Tuesday, June 01, 2010

Home

C, Bear, and I made it home yesterday evening. We had a wonderful trip. The conference was great, we loved the city it was in, and C and I needed the time together. We ate a lot of great food, saw some beautiful sites, and spent a lot of time outside. Bear was a great traveler as well. Additionally, Wild Man had a great time with Yetta and Pita. He was well cared for, although he was really spoiled (as evidenced by the temper tantrum he had this morning when I told him he had to eat breakfast in the dining room not in front of the TV).

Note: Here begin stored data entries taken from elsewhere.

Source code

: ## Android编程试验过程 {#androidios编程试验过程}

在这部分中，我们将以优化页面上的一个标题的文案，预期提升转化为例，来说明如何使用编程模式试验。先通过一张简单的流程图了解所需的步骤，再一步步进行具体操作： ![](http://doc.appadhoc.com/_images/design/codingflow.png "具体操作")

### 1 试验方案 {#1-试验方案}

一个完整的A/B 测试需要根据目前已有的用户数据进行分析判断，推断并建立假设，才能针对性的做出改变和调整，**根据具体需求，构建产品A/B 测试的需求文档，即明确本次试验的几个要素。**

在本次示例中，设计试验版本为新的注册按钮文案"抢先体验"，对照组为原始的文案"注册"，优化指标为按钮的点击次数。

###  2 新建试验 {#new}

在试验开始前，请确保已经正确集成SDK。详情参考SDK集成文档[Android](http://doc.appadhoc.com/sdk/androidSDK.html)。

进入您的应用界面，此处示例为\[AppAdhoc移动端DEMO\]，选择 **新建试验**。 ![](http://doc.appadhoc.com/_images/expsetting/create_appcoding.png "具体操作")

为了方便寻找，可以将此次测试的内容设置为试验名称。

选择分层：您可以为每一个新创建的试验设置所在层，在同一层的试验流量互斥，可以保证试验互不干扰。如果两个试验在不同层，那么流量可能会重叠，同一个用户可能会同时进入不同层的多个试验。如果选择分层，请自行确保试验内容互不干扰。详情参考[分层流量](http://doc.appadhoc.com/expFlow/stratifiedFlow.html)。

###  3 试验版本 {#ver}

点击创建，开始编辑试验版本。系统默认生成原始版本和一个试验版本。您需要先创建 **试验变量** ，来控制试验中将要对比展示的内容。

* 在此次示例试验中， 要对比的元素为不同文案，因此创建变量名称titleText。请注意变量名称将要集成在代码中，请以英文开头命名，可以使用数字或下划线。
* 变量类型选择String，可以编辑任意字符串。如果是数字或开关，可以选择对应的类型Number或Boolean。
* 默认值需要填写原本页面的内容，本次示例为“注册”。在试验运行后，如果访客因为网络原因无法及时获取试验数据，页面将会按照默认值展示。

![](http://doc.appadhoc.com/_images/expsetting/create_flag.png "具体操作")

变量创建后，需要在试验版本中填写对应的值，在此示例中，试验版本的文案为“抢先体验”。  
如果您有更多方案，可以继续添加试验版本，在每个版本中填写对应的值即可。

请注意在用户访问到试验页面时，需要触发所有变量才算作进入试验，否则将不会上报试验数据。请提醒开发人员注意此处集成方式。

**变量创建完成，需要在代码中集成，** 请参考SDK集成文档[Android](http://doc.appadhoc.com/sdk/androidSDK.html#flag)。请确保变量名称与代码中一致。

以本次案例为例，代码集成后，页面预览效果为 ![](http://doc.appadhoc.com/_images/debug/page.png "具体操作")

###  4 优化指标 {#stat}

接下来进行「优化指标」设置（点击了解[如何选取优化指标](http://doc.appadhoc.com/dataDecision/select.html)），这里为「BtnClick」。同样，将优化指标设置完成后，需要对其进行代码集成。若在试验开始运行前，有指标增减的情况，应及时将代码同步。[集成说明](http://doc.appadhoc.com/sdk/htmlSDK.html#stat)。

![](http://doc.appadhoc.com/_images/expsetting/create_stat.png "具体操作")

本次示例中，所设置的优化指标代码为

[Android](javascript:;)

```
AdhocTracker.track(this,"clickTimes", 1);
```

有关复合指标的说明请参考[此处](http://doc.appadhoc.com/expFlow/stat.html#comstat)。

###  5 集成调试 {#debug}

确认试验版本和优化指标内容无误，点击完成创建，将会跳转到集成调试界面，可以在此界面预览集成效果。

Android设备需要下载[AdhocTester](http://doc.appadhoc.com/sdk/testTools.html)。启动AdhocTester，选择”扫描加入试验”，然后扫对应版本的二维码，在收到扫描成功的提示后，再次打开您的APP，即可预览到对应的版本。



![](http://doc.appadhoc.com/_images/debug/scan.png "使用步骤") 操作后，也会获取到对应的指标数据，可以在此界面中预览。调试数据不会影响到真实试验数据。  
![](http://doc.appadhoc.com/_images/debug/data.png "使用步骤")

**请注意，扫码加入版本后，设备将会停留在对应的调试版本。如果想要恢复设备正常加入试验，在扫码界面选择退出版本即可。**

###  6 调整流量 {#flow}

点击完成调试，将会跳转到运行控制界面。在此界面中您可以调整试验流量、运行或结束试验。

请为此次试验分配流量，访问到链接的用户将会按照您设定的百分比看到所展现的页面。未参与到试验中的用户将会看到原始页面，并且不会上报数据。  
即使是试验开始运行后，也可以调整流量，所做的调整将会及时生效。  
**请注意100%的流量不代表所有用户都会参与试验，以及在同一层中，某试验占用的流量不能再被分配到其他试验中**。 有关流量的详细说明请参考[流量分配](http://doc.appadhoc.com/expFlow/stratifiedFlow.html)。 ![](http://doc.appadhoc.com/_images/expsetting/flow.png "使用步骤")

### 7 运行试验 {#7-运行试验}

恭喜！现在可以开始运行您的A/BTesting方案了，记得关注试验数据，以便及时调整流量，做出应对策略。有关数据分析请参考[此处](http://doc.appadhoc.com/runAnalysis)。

I have lots of other things to say about that, especially as I was overcome with anger at the state of my refrigerator and house in general last night (I mean, seriously, when Wild Man misses the toilet b/c he is 3 and doesn't have great aim, is it so hard to clean up the urine?). But I want to process my feelings a bit. If I write now, it will be little more than a rant, and I don't feel like that will be productive at all. I also want to blog about a comment Pita made to C regarding whether we're moving back to the States (she said something to the effect of: "Well, at some point you have to put your family before your career.") But for now, I will simply enjoy being home.

5 comments:

Anonymous said...

ok uhh is living outside of the states so terrible that it constitutes suffering for your family? I don't get it.

L said...

I'm glad you had such a great trip, in spite of the tough "re-entry" at home given your MIL. Do you have to go right back to teaching?

M said...

Lilian, I was in the classroom at 11 this morning.

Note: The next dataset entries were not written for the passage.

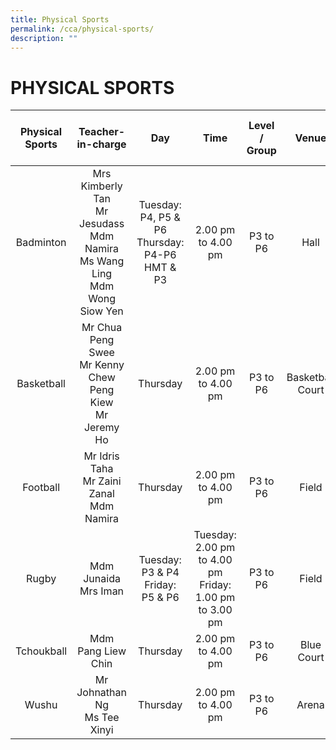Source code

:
```yaml
---
title: Physical Sports
permalink: /cca/physical-sports/
description: ""
---
```

# PHYSICAL SPORTS

|                          Physical Sports                          |                                  Teacher-in-charge                                   |                      Day                      |                          Time                          | Level / Group |                    Venue                     |                                  Recruiting which level for 2022?                                   |
| :---------------------------------------------------------------: | :----------------------------------------------------------------------------------: | :-------------------------------------------: | :----------------------------------------------------: | :-----------: | :------------------------------------------: | :-------------------------------------------------------------------------------------------------: |
|                             Badminton                             | Mrs Kimberly Tan <br>Mr Jesudass <br>Mdm Namira <br>Ms Wang Ling <br>Mdm Wong Siow Yen | Tuesday: P4, P5 &amp; P6 Thursday: P4-P6 HMT &amp; P3 |                   2.00 pm to 4.00 pm                   |   P3 to P6    |                     Hall                     |                                                 P3                                                  |
|                            Basketball                             |                        Mr Chua Peng Swee <br>Mr Kenny Chew Peng Kiew<br>Mr Jeremy Ho                         |                   Thursday                    |                   2.00 pm to 4.00 pm                   |   P3 to P6    |               Basketball Court               |                                              P3 to P5                                               |
|                             Football                              |                           Mr Idris Taha <br>Mr Zaini Zanal <br>Mdm Namira                          |                   Thursday                    |                   2.00 pm to 4.00 pm                   |   P3 to P6    |                    Field                     |                                           P3 (boys only)                                           
|                               Rugby                               |   Mdm Junaida <br>Mrs Iman     |       Tuesday: P3 &amp; P4 Friday: P5 &amp; P6        | Tuesday: 2.00 pm to 4.00 pm Friday: 1.00 pm to 3.00 pm |   P3 to P6    |                    Field                     |                                        P3 to P5 (boys only)                                         |
|                            Tchoukball                             |                        Mdm Pang Liew Chin                         |                   Thursday                    |                   2.00 pm to 4.00 pm                   |   P3 to P6    |                  Blue Court                  |                                              P3 to P5                                               |
|                               Wushu                               |                            Mr Johnathan Ng <br>Ms Tee Xinyi                             |                   Thursday                    |                   2.00 pm to 4.00 pm                   |   P3 to P6    |                    Arena                     |                                              P3 to P5                                               |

Anastasia, if Pita had made that comment to me, I would have lost it. It kills me that at no point do they think we are doing what is best for our family: the family that C and I have made together. We have talked endlessly about this, and while there would be benefits to being closer to our families and to living in the States, staying in CU Land is what is best for our family now. C responded in thoughtful way and addressed that point without losing his sh*t; I would have lost mine.

AcadeMama said...

It sounds like she's never heard of the difference between nuclear family and childhood family....or that little part in the Bible about how a man leaves his mother and cleaves to his wife. I'm guessing, based on what you've written and said about her, that neither would actually make any difference.

Hope you get some rest time before getting back to the grind :)

M said...

AM, I"m sure Pita could recite that Bible passage verbatim, and I'm also quite sure she'd find some way to reinterpret it to her advantage.